Wherever "capteur" occurs in the entries, copy the line that holds it.

[Source texts of formatted documents]
++++++++
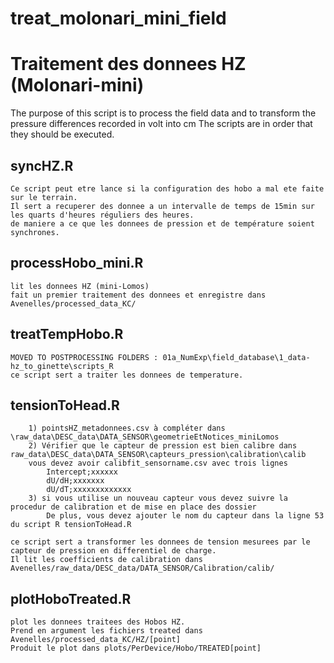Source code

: # treat_molonari_mini_field
Traitement des donnees HZ (Molonari-mini)
========================
The purpose of this script is to process the field data and to transform the pressure differences recorded in volt into cm
The scripts are in order that they should be executed.

syncHZ.R
-
	Ce script peut etre lance si la configuration des hobo a mal ete faite sur le terrain.
	Il sert a recuperer des donnee a un intervalle de temps de 15min sur les quarts d'heures réguliers des heures.
	de maniere a ce que les donnees de pression et de température soient synchrones.

processHobo_mini.R
-
	lit les donnees HZ (mini-Lomos)
	fait un premier traitement des donnees et enregistre dans Avenelles/processed_data_KC/

treatTempHobo.R
-
	MOVED TO POSTPROCESSING FOLDERS : 01a_NumExp\field_database\1_data-hz_to_ginette\scripts_R
	ce script sert a traiter les donnees de temperature.

tensionToHead.R
-
		1) pointsHZ_metadonnees.csv à compléter dans \raw_data\DESC_data\DATA_SENSOR\geometrieEtNotices_miniLomos
		2) Vérifier que le capteur de pression est bien calibre dans raw_data\DESC_data\DATA_SENSOR\capteurs_pression\calibration\calib
		vous devez avoir calibfit_sensorname.csv avec trois lignes 
			Intercept;xxxxxx
			dU/dH;xxxxxxx
			dU/dT;xxxxxxxxxxxxx
		3) si vous utilise un nouveau capteur vous devez suivre la procedur de calibration et de mise en place des dossier
			De plus, vous devez ajouter le nom du capteur dans la ligne 53 du script R tensionToHead.R
	
	ce script sert a transformer les donnees de tension mesurees par le capteur de pression en differentiel de charge.
	Il lit les coefficients de calibration dans Avenelles/raw_data/DESC_data/DATA_SENSOR/Calibration/calib/

plotHoboTreated.R
-

	plot les donnees traitees des Hobos HZ.
	Prend en argument les fichiers treated dans Avenelles/processed_data_KC/HZ/[point]
	Produit le plot dans plots/PerDevice/Hobo/TREATED[point]

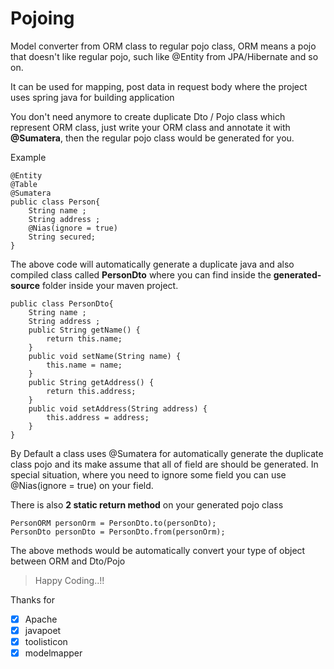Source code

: 
# Pojoing

Model converter from ORM class to regular pojo class, ORM means a pojo that doesn't like regular pojo, such like @Entity from JPA/Hibernate and so on.

It can be used for mapping, post data in request body where the project uses spring java for building application

You don't need anymore to create duplicate Dto / Pojo class which represent ORM class, just write your ORM class and annotate it with **@Sumatera**, then the regular pojo class would be generated for you.

Example

	@Entity
	@Table
	@Sumatera
    public class Person{
	    String name ;
	    String address ;
	    @Nias(ignore = true)
	    String secured;
    }

The above code will automatically generate a duplicate java and also compiled class called **PersonDto** where you can find inside the **generated-source** folder inside your maven project.

    public class PersonDto{
	    String name ;
	    String address ;
	    public String getName() {  
		    return this.name;  
	    }
	    public void setName(String name) {  
		    this.name = name;  
	    }
	    public String getAddress() {  
		    return this.address;  
	    }
	    public void setAddress(String address) {  
		    this.address = address;  
	    }
    }

By Default a class uses @Sumatera for automatically generate the duplicate class pojo and its make assume that all of field are should be generated. In special situation, where you need to ignore some field you can use @Nias(ignore = true) on your field.

There is also **2 static return method** on your generated pojo class

    PersonORM personOrm = PersonDto.to(personDto);
    PersonDto personDto = PersonDto.from(personOrm);
    
The above methods would be automatically convert your type of object between ORM and Dto/Pojo

> Happy Coding..!!

Thanks for

 - [x] Apache
 - [x] javapoet
 - [x] toolisticon
 - [x] modelmapper
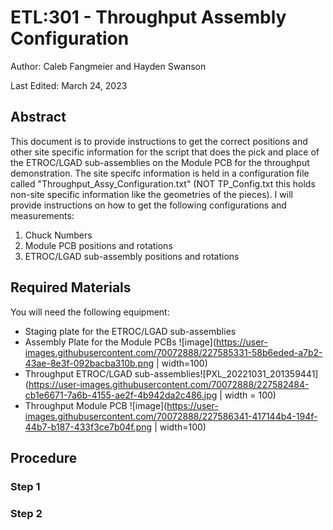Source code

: # ETL:301 - Throughput Assembly Configuration

Author: Caleb Fangmeier and Hayden Swanson

Last Edited: March 24, 2023

## Abstract
This document is to provide instructions to get the correct positions and other site specific information for the script that does the pick and place of the ETROC/LGAD sub-assemblies on the Module PCB for the throughput demonstration. The site specifc information is held in a configuration file called "Throughput_Assy_Configuration.txt" (NOT TP_Config.txt this holds non-site specific information like the geometries of the pieces). I will provide instructions on how to get the following configurations and measurements:

1. Chuck Numbers
2. Module PCB positions and rotations
3. ETROC/LGAD sub-assembly positions and rotations

## Required Materials

You will need the following equipment:
- Staging plate for the ETROC/LGAD sub-assemblies
- Assembly Plate for the Module PCBs
![image](https://user-images.githubusercontent.com/70072888/227585331-58b6eded-a7b2-43ae-8e3f-092bacba310b.png | width=100)
- Throughput ETROC/LGAD sub-assemblies![PXL_20221031_201359441](https://user-images.githubusercontent.com/70072888/227582484-cb1e6671-7a6b-4155-ae2f-4b942da2c486.jpg | width = 100)
- Throughput Module PCB ![image](https://user-images.githubusercontent.com/70072888/227586341-417144b4-194f-44b7-b187-433f3ce7b04f.png | width=100)


## Procedure

### Step 1

### Step 2
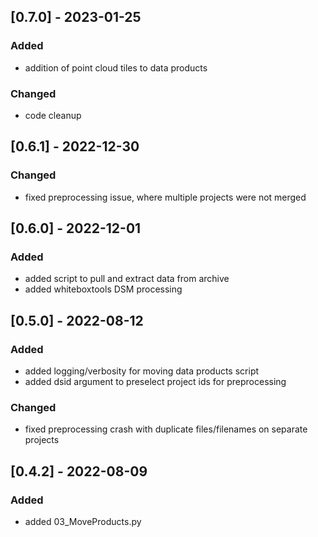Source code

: ## [0.7.0] - 2023-01-25
### Added
- addition of point cloud tiles to data products 
### Changed
- code cleanup

## [0.6.1] - 2022-12-30
### Changed
- fixed preprocessing issue, where multiple projects were not merged

## [0.6.0] - 2022-12-01
### Added
- added script to pull and extract data from archive
- added whiteboxtools DSM processing

## [0.5.0] - 2022-08-12
### Added
- added logging/verbosity for moving data products script
- added dsid argument to preselect project ids for preprocessing
### Changed
- fixed preprocessing crash with duplicate files/filenames on separate projects

## [0.4.2] - 2022-08-09
### Added
- added 03_MoveProducts.py
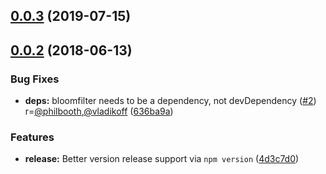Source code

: ## [0.0.3](https://github.com/mozilla/fxa-common-password-list/compare/v0.0.2...v0.0.3) (2019-07-15)



## [0.0.2](https://github.com/mozilla/fxa-common-password-list/compare/v0.0.1...v0.0.2) (2018-06-13)


### Bug Fixes

* **deps:** bloomfilter needs to be a dependency, not devDependency ([#2](https://github.com/mozilla/fxa-common-password-list/issues/2)) r=[@philbooth](https://github.com/philbooth),[@vladikoff](https://github.com/vladikoff) ([636ba9a](https://github.com/mozilla/fxa-common-password-list/commit/636ba9a))


### Features

* **release:** Better version release support via `npm version` ([4d3c7d0](https://github.com/mozilla/fxa-common-password-list/commit/4d3c7d0))



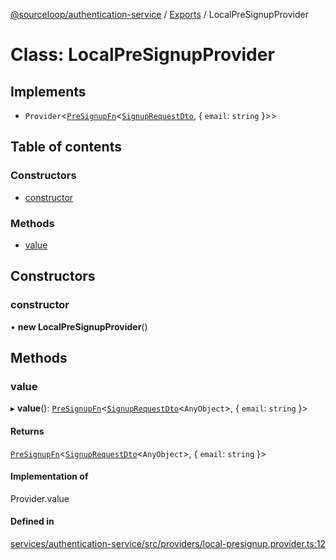 [@sourceloop/authentication-service](../README.md) / [Exports](../modules.md) / LocalPreSignupProvider

# Class: LocalPreSignupProvider

## Implements

- `Provider`<[`PreSignupFn`](../interfaces/PreSignupFn.md)<[`SignupRequestDto`](SignupRequestDto.md), { `email`: `string`  }\>\>

## Table of contents

### Constructors

- [constructor](LocalPreSignupProvider.md#constructor)

### Methods

- [value](LocalPreSignupProvider.md#value)

## Constructors

### constructor

• **new LocalPreSignupProvider**()

## Methods

### value

▸ **value**(): [`PreSignupFn`](../interfaces/PreSignupFn.md)<[`SignupRequestDto`](SignupRequestDto.md)<`AnyObject`\>, { `email`: `string`  }\>

#### Returns

[`PreSignupFn`](../interfaces/PreSignupFn.md)<[`SignupRequestDto`](SignupRequestDto.md)<`AnyObject`\>, { `email`: `string`  }\>

#### Implementation of

Provider.value

#### Defined in

[services/authentication-service/src/providers/local-presignup.provider.ts:12](https://github.com/codeweb05/repo1/blob/ea19add/services/authentication-service/src/providers/local-presignup.provider.ts#L12)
++++++++
* [Exercise result]
		2) Vérifier que le capteur de pression est bien calibre dans raw_data\DESC_data\DATA_SENSOR\capteurs_pression\calibration\calib
		3) si vous utilise un nouveau capteur vous devez suivre la procedur de calibration et de mise en place des dossier
			De plus, vous devez ajouter le nom du capteur dans la ligne 53 du script R tensionToHead.R
	ce script sert a transformer les donnees de tension mesurees par le capteur de pression en differentiel de charge.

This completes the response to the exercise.